*Input records*

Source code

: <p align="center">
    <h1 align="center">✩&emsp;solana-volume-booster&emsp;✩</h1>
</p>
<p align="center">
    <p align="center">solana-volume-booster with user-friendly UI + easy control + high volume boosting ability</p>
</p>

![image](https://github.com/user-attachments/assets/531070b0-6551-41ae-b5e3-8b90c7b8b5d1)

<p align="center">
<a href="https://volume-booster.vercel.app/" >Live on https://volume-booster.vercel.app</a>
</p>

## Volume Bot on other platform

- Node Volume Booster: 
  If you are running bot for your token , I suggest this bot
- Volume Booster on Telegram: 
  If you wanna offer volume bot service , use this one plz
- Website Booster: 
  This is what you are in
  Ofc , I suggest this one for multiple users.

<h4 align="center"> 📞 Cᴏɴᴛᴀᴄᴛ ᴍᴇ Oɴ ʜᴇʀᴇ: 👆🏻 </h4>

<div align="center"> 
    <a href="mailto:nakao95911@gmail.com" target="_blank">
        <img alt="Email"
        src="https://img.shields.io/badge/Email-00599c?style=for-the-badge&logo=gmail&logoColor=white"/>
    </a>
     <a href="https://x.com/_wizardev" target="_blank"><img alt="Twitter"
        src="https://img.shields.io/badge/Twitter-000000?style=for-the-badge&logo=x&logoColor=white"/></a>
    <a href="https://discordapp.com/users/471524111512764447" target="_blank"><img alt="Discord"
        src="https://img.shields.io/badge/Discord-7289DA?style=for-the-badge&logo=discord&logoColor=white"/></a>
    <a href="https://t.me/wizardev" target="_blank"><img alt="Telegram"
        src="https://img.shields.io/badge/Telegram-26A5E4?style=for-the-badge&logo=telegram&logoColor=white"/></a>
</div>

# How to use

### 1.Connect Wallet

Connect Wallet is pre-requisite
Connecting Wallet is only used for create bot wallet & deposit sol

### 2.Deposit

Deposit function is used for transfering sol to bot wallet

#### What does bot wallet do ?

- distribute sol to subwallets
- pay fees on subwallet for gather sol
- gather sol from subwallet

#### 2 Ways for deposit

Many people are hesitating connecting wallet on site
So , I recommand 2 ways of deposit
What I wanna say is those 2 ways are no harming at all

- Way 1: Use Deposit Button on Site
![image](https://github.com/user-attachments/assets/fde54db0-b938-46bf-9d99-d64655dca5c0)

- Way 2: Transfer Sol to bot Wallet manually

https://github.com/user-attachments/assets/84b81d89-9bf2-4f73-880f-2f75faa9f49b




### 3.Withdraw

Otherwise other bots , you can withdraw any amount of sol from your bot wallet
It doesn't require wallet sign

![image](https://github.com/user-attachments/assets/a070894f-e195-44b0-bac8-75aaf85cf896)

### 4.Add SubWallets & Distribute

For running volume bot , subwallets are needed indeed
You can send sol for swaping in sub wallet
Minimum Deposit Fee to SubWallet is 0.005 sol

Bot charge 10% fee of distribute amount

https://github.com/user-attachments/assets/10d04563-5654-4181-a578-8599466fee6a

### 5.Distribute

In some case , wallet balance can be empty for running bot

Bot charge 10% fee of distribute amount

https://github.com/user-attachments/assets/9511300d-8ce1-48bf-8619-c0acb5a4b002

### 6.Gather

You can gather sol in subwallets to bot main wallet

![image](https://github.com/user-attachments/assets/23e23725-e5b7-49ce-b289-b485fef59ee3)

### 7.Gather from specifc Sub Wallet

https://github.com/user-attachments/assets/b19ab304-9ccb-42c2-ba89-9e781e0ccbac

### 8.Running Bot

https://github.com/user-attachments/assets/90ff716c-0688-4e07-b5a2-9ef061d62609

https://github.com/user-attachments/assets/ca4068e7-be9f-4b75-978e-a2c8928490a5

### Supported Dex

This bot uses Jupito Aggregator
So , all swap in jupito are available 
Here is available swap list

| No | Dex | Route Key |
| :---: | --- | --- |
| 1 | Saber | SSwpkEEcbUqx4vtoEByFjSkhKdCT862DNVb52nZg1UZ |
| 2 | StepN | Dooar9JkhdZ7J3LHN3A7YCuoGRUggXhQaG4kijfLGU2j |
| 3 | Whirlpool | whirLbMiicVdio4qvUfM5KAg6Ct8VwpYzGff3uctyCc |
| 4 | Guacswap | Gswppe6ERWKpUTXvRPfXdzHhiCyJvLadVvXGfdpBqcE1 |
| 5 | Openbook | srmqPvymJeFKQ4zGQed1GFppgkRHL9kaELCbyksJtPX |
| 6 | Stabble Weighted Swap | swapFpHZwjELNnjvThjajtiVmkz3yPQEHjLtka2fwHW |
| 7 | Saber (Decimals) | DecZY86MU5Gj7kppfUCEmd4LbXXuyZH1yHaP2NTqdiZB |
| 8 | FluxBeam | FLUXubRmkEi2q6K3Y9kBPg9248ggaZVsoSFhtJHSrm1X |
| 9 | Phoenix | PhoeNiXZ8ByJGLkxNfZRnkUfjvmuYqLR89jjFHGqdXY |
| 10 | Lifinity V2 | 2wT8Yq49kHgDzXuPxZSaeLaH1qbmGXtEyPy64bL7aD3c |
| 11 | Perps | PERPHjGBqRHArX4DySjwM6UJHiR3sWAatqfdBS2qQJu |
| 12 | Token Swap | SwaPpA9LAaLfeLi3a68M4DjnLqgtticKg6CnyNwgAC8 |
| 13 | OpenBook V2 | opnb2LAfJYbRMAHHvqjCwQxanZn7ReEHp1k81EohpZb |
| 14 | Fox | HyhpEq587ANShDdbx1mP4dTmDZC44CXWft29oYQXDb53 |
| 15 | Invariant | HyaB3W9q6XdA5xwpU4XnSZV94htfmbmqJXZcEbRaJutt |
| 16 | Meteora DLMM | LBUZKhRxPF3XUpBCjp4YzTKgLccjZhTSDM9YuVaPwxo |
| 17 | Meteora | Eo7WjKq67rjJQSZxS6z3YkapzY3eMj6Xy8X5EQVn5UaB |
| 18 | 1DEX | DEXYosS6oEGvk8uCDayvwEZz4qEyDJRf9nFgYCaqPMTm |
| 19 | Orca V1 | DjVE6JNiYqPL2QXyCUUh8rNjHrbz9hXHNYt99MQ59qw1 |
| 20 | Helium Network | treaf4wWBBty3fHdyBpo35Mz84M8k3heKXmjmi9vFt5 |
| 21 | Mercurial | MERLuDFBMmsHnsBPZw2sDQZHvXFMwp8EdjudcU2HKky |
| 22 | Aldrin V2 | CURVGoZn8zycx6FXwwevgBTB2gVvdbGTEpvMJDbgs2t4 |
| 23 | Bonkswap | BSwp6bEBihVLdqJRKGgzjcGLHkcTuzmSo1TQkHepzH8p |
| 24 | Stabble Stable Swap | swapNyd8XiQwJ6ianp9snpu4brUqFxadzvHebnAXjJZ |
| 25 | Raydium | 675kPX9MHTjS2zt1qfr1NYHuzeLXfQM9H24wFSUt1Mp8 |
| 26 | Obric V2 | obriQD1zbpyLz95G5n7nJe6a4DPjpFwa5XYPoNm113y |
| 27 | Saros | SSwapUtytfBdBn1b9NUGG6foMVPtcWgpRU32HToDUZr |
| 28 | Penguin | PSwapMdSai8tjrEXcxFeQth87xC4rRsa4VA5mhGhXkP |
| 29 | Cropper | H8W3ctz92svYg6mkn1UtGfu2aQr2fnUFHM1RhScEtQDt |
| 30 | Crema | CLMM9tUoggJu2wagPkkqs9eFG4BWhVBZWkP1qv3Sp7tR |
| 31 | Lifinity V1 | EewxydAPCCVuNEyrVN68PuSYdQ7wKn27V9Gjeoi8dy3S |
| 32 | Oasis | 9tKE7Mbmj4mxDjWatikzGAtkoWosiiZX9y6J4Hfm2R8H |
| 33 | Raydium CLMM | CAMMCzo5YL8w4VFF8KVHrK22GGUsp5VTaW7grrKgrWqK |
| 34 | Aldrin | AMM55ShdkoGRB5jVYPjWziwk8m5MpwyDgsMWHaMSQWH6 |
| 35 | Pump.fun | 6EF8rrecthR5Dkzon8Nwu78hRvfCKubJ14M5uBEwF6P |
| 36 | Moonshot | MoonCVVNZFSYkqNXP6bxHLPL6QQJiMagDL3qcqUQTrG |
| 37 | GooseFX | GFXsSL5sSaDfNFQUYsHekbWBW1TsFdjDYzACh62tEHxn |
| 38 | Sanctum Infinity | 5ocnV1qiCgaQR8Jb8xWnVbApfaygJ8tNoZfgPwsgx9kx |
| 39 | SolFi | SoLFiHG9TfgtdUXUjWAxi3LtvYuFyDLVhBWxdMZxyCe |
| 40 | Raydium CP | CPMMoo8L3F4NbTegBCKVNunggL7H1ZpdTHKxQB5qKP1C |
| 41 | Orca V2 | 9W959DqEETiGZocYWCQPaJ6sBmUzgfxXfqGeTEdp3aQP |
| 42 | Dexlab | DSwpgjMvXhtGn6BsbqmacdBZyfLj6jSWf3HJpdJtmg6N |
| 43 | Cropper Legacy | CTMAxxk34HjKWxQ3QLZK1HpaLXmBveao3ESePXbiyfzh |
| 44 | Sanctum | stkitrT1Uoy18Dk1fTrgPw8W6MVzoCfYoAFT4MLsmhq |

*Problem statement*
Copy exactly the stretch of data above from the line with "Swap | swapNyd8XiQwJ6ianp9snpu4brUqFxadzvHebnAXjJZ |" through the line with "Saros | SSwapUtytfBdBn1b9NUGG6foMVPtcWgpRU32HToDUZr |", and omit all other lines.

*Task solution*
| 24 | Stabble Stable Swap | swapNyd8XiQwJ6ianp9snpu4brUqFxadzvHebnAXjJZ |
| 25 | Raydium | 675kPX9MHTjS2zt1qfr1NYHuzeLXfQM9H24wFSUt1Mp8 |
| 26 | Obric V2 | obriQD1zbpyLz95G5n7nJe6a4DPjpFwa5XYPoNm113y |
| 27 | Saros | SSwapUtytfBdBn1b9NUGG6foMVPtcWgpRU32HToDUZr |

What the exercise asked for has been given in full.